What you have to do:
Find the lines below that contain the string "part". Copy each one.

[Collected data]
##########

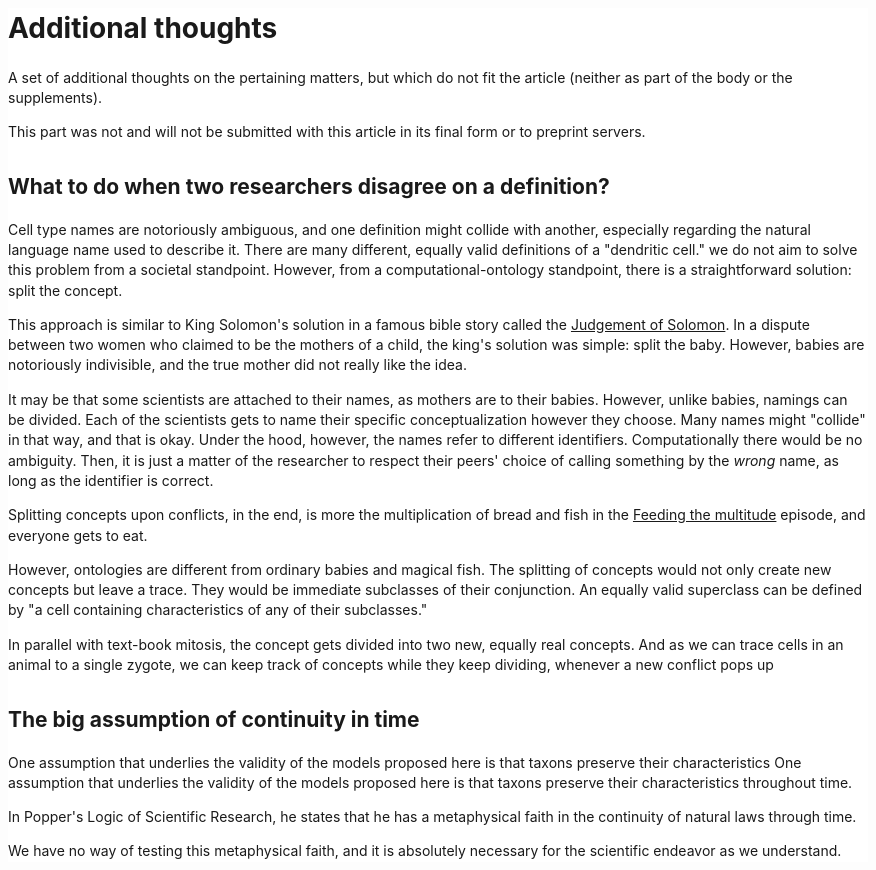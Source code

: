 # Additional thoughts 

A set of additional thoughts on the pertaining matters, but which do not fit the article (neither as part of the body or the supplements).

This part was not and will not be submitted with this article in its final form or to preprint servers. 

## What to do when two researchers disagree on a definition?

Cell type names are notoriously ambiguous, and one definition might collide with another, especially regarding the natural language name used to describe it. There are many different, equally valid definitions of a "dendritic cell." we do not aim to solve this problem from a societal standpoint. However, from a computational-ontology standpoint, there is a straightforward solution: split the concept. 

This approach is similar to King Solomon's solution in a famous bible story called the [Judgement of Solomon](https://en.wikipedia.org/wiki/Judgment_of_Solomon). In a dispute between two women who claimed to be the mothers of a child, the king's solution was simple: split the baby. However, babies are notoriously indivisible, and the true mother did not really like the idea. 

It may be that some scientists are attached to their names, as mothers are to their babies. However, unlike babies, namings can be divided. Each of the scientists gets to name their specific conceptualization however they choose. Many names might "collide" in that way, and that is okay. Under the hood, however, the names refer to different identifiers. Computationally there would be no ambiguity. Then, it is just a matter of the researcher to respect their peers' choice of calling something by the _wrong_ name, as long as the identifier is correct.

Splitting concepts upon conflicts, in the end, is more the multiplication of bread and fish in the [Feeding the multitude](https://en.wikipedia.org/wiki/Feeding_the_multitude) episode, and everyone gets to eat.

However, ontologies are different from ordinary babies and magical fish. The splitting of concepts would not only create new concepts but leave a trace. They would be immediate subclasses of their conjunction. An equally valid superclass can be defined by "a cell containing characteristics of any of their subclasses."

In parallel with text-book mitosis, the concept gets divided into two new, equally real concepts. And as we can trace cells in an animal to a single zygote, we can keep track of concepts while they keep dividing, whenever a new conflict pops up
## The big assumption of continuity in time

One assumption that underlies the validity of the models proposed here is that taxons preserve their characteristics One assumption that underlies the validity of the models proposed here is that taxons preserve their characteristics throughout time. 

In Popper's Logic of Scientific Research, he states that he has a metaphysical faith in the continuity of natural laws through time. 

We have no way of testing this metaphysical faith, and it is absolutely necessary for the scientific endeavor as we understand.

##########

Result of the exercise:
A set of additional thoughts on the pertaining matters, but which do not fit the article (neither as part of the body or the supplements).
This part was not and will not be submitted with this article in its final form or to preprint servers. 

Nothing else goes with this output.